** Opening Data to examine block **

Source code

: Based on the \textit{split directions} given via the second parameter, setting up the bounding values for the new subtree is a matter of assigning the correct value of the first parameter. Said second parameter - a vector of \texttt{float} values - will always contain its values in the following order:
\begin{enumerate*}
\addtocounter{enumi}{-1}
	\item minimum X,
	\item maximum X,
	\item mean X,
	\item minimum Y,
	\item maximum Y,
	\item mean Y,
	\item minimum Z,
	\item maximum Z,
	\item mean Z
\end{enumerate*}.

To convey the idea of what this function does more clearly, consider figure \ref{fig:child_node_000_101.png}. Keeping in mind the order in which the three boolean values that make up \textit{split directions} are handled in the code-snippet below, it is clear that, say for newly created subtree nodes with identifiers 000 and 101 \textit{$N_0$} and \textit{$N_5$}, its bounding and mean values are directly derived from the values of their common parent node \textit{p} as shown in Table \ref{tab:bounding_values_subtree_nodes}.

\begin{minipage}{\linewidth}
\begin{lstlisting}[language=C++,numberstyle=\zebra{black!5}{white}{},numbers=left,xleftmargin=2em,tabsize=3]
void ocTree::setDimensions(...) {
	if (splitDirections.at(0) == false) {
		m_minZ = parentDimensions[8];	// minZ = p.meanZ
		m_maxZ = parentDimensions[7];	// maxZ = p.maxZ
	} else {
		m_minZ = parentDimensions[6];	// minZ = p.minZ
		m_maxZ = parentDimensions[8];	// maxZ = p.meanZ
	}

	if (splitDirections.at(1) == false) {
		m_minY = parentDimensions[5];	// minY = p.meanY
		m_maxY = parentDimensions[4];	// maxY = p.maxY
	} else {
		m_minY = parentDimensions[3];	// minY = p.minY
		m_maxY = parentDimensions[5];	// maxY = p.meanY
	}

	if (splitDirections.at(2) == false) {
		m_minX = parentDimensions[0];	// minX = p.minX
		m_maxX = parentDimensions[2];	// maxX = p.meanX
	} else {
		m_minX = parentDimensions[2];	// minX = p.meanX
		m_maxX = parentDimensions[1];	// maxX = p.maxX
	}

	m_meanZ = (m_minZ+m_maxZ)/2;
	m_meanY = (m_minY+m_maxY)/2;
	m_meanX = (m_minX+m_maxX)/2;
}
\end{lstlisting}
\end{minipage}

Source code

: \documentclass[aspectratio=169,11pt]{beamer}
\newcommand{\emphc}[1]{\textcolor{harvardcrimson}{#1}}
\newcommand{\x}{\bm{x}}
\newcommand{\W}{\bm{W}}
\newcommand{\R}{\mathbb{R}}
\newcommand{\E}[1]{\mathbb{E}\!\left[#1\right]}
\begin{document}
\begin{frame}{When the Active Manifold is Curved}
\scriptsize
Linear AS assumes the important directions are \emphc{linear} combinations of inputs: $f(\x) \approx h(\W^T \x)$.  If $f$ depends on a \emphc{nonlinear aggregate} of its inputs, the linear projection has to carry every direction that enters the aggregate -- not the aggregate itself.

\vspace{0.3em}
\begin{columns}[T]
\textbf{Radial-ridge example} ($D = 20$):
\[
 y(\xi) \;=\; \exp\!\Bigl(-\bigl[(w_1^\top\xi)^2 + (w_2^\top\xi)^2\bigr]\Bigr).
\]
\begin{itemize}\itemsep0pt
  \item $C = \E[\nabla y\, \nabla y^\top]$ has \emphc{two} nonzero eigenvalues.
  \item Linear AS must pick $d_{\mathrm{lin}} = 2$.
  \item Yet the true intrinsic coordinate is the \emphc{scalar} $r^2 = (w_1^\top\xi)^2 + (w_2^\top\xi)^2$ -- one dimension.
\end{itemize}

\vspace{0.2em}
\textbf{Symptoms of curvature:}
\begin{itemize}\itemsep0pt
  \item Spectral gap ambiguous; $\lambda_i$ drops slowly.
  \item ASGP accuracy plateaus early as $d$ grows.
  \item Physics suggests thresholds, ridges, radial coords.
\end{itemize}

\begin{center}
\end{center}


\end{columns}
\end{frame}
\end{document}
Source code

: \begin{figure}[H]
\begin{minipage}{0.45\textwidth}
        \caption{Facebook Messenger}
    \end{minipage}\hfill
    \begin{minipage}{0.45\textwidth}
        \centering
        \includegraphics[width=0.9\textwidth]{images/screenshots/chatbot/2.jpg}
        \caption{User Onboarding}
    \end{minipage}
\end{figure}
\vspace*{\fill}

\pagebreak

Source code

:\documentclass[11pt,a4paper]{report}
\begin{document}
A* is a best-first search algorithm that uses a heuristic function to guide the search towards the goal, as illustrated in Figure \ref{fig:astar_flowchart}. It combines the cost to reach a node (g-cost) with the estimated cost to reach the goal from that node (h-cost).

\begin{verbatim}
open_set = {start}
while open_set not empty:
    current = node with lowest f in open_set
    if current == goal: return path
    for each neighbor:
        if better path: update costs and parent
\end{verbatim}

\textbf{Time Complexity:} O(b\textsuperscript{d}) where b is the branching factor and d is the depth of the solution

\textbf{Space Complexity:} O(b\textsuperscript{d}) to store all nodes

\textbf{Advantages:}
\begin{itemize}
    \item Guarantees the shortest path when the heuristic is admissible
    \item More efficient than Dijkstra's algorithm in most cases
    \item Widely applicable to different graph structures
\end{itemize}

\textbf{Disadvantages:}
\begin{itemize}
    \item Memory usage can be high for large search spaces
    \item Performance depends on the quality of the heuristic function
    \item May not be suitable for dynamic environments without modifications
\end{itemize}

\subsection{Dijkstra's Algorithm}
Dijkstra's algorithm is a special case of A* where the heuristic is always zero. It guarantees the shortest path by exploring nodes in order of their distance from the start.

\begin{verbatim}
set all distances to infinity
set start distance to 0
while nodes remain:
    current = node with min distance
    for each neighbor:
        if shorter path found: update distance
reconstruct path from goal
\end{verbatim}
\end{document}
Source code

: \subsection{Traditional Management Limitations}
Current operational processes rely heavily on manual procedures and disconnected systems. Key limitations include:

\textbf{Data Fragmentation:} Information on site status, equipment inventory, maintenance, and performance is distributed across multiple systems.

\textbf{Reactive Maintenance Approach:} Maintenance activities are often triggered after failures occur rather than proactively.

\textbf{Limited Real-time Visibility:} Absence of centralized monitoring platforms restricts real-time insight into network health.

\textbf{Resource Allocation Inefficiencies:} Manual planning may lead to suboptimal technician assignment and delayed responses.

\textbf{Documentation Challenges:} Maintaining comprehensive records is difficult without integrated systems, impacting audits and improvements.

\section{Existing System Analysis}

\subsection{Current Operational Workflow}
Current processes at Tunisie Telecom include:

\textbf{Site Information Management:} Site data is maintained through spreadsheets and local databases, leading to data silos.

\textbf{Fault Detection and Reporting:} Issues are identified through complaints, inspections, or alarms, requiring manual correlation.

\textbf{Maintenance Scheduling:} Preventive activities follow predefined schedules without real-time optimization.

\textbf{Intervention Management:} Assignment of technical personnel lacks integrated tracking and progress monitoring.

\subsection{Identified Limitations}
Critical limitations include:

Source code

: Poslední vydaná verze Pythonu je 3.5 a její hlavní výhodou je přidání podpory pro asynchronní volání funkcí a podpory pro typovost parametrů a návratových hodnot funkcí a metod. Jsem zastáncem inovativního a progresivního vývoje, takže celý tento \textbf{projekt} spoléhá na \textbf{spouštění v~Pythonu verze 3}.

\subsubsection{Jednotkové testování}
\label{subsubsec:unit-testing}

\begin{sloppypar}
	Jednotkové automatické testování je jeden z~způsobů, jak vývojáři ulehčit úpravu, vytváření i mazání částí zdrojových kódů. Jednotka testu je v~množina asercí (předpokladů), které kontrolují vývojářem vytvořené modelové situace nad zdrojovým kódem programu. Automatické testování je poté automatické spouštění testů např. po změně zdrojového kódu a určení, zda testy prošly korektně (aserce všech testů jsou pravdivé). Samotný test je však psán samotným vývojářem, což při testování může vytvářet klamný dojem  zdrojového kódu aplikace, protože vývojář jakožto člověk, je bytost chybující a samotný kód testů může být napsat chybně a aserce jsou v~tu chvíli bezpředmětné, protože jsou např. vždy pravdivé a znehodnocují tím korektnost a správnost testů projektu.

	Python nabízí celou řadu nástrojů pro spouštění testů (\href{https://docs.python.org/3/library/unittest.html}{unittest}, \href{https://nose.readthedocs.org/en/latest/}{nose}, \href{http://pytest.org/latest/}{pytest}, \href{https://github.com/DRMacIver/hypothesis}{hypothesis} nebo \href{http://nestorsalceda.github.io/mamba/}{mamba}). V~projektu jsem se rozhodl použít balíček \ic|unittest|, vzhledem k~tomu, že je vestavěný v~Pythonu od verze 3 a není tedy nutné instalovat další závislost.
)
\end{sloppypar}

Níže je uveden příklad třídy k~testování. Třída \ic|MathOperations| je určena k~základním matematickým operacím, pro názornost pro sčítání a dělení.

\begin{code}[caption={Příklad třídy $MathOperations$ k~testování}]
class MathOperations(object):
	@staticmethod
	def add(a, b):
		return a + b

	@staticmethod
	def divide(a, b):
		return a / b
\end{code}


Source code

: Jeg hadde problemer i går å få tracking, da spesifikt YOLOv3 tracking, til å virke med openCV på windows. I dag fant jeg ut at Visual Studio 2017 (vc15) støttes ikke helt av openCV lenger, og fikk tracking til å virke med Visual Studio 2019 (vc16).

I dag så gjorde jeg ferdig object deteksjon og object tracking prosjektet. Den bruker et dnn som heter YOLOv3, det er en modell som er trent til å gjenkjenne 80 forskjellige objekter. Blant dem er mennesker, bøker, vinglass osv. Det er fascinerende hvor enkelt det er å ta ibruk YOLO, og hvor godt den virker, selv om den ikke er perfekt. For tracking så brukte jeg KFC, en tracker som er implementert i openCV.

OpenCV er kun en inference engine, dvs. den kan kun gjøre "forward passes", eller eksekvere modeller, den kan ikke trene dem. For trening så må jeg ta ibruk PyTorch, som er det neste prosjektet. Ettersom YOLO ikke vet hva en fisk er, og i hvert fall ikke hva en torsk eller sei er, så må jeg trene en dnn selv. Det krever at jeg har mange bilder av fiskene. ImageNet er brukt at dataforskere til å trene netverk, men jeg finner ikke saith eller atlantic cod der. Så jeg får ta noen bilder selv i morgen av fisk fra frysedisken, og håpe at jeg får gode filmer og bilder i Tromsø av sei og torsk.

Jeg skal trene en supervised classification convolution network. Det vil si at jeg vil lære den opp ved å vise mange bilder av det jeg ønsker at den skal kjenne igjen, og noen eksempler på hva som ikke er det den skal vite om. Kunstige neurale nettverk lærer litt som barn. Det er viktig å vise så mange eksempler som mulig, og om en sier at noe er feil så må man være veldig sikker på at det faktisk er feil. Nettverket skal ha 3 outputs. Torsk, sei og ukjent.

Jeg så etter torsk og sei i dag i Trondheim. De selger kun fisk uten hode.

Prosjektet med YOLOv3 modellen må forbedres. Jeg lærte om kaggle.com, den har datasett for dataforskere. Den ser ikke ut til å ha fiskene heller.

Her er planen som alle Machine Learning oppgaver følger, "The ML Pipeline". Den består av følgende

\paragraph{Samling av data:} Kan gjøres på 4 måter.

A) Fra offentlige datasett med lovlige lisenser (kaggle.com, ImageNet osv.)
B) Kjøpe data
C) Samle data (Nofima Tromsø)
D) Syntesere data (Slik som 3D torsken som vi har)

** Closing Data to examine block **

Filter the entries and copy out every line with the word "left".

\begin{lstlisting}[language=C++,numberstyle=\zebra{black!5}{white}{},numbers=left,xleftmargin=2em,tabsize=3]
\newcommand{\E}[1]{\mathbb{E}\!\left[#1\right]}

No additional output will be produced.